• **WHAT THE TASK REQUIRES**
In the copy, include no images, and repeat each entry precisely as written.

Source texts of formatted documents
====

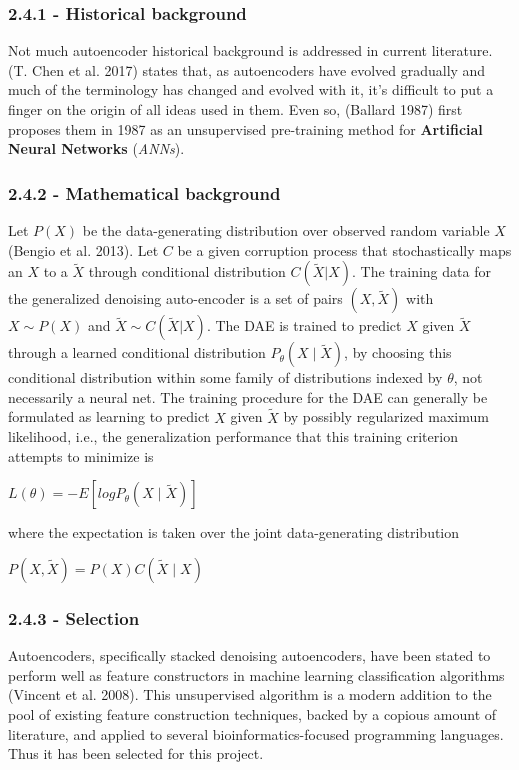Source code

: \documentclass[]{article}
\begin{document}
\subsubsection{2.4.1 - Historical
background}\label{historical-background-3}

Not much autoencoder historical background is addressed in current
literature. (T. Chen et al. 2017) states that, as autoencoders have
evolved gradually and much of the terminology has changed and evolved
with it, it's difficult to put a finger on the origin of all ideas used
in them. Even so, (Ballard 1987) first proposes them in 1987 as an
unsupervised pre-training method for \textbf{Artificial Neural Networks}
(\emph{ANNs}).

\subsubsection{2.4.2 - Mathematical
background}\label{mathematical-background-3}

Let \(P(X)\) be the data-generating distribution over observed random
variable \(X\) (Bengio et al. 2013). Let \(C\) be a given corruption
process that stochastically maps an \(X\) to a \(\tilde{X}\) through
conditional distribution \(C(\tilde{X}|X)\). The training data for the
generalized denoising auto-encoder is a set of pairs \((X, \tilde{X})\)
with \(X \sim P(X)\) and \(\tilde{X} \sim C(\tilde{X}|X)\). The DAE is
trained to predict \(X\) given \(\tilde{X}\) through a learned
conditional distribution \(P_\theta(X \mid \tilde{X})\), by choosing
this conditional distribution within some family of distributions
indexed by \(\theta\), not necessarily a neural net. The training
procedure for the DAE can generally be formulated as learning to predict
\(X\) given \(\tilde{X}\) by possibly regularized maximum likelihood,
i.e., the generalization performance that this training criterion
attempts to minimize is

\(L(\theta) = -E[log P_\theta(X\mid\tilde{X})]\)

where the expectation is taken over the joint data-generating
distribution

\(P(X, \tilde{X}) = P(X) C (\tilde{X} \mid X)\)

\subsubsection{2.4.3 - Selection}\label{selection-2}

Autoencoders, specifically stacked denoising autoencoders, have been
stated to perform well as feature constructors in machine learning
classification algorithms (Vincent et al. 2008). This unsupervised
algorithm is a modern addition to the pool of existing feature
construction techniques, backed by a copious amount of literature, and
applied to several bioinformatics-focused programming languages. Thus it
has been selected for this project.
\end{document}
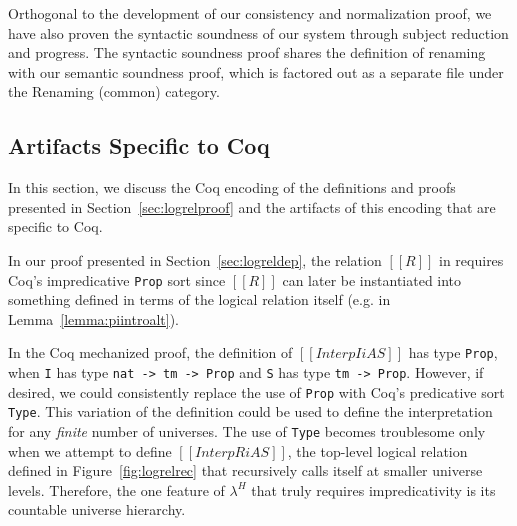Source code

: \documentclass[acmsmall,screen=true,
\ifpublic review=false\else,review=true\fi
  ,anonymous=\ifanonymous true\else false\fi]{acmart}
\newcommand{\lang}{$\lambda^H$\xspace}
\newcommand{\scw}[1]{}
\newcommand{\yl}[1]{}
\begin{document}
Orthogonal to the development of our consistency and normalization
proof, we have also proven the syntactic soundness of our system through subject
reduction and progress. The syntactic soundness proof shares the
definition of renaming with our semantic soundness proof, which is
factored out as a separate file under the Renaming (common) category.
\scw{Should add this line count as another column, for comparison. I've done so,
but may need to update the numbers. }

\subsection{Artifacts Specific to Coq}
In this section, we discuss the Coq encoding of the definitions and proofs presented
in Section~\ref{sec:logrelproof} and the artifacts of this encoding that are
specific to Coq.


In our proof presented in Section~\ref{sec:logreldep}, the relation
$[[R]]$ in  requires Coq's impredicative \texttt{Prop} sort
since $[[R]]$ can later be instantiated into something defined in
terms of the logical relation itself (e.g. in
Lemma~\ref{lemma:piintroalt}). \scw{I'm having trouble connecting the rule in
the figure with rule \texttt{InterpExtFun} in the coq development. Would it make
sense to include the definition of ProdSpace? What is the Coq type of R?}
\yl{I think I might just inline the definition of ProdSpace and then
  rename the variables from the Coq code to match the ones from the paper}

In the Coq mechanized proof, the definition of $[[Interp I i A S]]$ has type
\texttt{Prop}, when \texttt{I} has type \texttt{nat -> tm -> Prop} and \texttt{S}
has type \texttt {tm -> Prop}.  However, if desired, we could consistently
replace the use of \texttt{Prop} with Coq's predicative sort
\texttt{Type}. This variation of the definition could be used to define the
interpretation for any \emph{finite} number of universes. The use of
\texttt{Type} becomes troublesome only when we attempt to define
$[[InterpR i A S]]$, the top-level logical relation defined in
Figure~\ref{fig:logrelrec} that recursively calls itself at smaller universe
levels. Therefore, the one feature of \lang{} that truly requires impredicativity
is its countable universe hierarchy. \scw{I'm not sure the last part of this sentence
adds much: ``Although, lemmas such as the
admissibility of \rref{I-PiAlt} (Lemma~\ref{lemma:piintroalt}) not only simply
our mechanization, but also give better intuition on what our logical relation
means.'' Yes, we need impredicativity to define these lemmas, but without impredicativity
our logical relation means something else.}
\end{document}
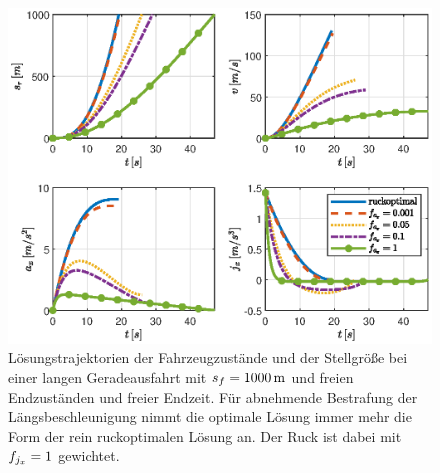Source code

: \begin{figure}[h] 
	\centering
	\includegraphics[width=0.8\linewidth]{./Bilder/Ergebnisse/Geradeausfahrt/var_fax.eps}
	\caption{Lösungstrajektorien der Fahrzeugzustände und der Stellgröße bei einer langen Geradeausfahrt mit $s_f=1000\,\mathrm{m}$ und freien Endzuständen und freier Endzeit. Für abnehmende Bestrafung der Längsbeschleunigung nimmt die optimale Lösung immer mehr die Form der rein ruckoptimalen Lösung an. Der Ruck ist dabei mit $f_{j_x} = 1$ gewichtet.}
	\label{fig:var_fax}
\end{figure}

====

• **RESULT**
Source code

: \documentclass[]{article}
\begin{document}
\subsubsection{2.4.1 - Historical
background}\label{historical-background-3}

Not much autoencoder historical background is addressed in current
literature. (T. Chen et al. 2017) states that, as autoencoders have
evolved gradually and much of the terminology has changed and evolved
with it, it's difficult to put a finger on the origin of all ideas used
in them. Even so, (Ballard 1987) first proposes them in 1987 as an
unsupervised pre-training method for \textbf{Artificial Neural Networks}
(\emph{ANNs}).

\subsubsection{2.4.2 - Mathematical
background}\label{mathematical-background-3}

Let \(P(X)\) be the data-generating distribution over observed random
variable \(X\) (Bengio et al. 2013). Let \(C\) be a given corruption
process that stochastically maps an \(X\) to a \(\tilde{X}\) through
conditional distribution \(C(\tilde{X}|X)\). The training data for the
generalized denoising auto-encoder is a set of pairs \((X, \tilde{X})\)
with \(X \sim P(X)\) and \(\tilde{X} \sim C(\tilde{X}|X)\). The DAE is
trained to predict \(X\) given \(\tilde{X}\) through a learned
conditional distribution \(P_\theta(X \mid \tilde{X})\), by choosing
this conditional distribution within some family of distributions
indexed by \(\theta\), not necessarily a neural net. The training
procedure for the DAE can generally be formulated as learning to predict
\(X\) given \(\tilde{X}\) by possibly regularized maximum likelihood,
i.e., the generalization performance that this training criterion
attempts to minimize is

\(L(\theta) = -E[log P_\theta(X\mid\tilde{X})]\)

where the expectation is taken over the joint data-generating
distribution

\(P(X, \tilde{X}) = P(X) C (\tilde{X} \mid X)\)

\subsubsection{2.4.3 - Selection}\label{selection-2}

Autoencoders, specifically stacked denoising autoencoders, have been
stated to perform well as feature constructors in machine learning
classification algorithms (Vincent et al. 2008). This unsupervised
algorithm is a modern addition to the pool of existing feature
construction techniques, backed by a copious amount of literature, and
applied to several bioinformatics-focused programming languages. Thus it
has been selected for this project.
\end{document}
Source code

: \documentclass[acmsmall,screen=true,
\ifpublic review=false\else,review=true\fi
  ,anonymous=\ifanonymous true\else false\fi]{acmart}
\newcommand{\lang}{$\lambda^H$\xspace}
\newcommand{\scw}[1]{}
\newcommand{\yl}[1]{}
\begin{document}
Orthogonal to the development of our consistency and normalization
proof, we have also proven the syntactic soundness of our system through subject
reduction and progress. The syntactic soundness proof shares the
definition of renaming with our semantic soundness proof, which is
factored out as a separate file under the Renaming (common) category.
\scw{Should add this line count as another column, for comparison. I've done so,
but may need to update the numbers. }

\subsection{Artifacts Specific to Coq}
In this section, we discuss the Coq encoding of the definitions and proofs presented
in Section~\ref{sec:logrelproof} and the artifacts of this encoding that are
specific to Coq.


In our proof presented in Section~\ref{sec:logreldep}, the relation
$[[R]]$ in  requires Coq's impredicative \texttt{Prop} sort
since $[[R]]$ can later be instantiated into something defined in
terms of the logical relation itself (e.g. in
Lemma~\ref{lemma:piintroalt}). \scw{I'm having trouble connecting the rule in
the figure with rule \texttt{InterpExtFun} in the coq development. Would it make
sense to include the definition of ProdSpace? What is the Coq type of R?}
\yl{I think I might just inline the definition of ProdSpace and then
  rename the variables from the Coq code to match the ones from the paper}

In the Coq mechanized proof, the definition of $[[Interp I i A S]]$ has type
\texttt{Prop}, when \texttt{I} has type \texttt{nat -> tm -> Prop} and \texttt{S}
has type \texttt {tm -> Prop}.  However, if desired, we could consistently
replace the use of \texttt{Prop} with Coq's predicative sort
\texttt{Type}. This variation of the definition could be used to define the
interpretation for any \emph{finite} number of universes. The use of
\texttt{Type} becomes troublesome only when we attempt to define
$[[InterpR i A S]]$, the top-level logical relation defined in
Figure~\ref{fig:logrelrec} that recursively calls itself at smaller universe
levels. Therefore, the one feature of \lang{} that truly requires impredicativity
is its countable universe hierarchy. \scw{I'm not sure the last part of this sentence
adds much: ``Although, lemmas such as the
admissibility of \rref{I-PiAlt} (Lemma~\ref{lemma:piintroalt}) not only simply
our mechanization, but also give better intuition on what our logical relation
means.'' Yes, we need impredicativity to define these lemmas, but without impredicativity
our logical relation means something else.}
\end{document}
Source code

: \begin{figure}[h] 
	\centering
	\includegraphics[width=0.8\linewidth]{./Bilder/Ergebnisse/Geradeausfahrt/var_fax.eps}
	\caption{Lösungstrajektorien der Fahrzeugzustände und der Stellgröße bei einer langen Geradeausfahrt mit $s_f=1000\,\mathrm{m}$ und freien Endzuständen und freier Endzeit. Für abnehmende Bestrafung der Längsbeschleunigung nimmt die optimale Lösung immer mehr die Form der rein ruckoptimalen Lösung an. Der Ruck ist dabei mit $f_{j_x} = 1$ gewichtet.}
	\label{fig:var_fax}
\end{figure}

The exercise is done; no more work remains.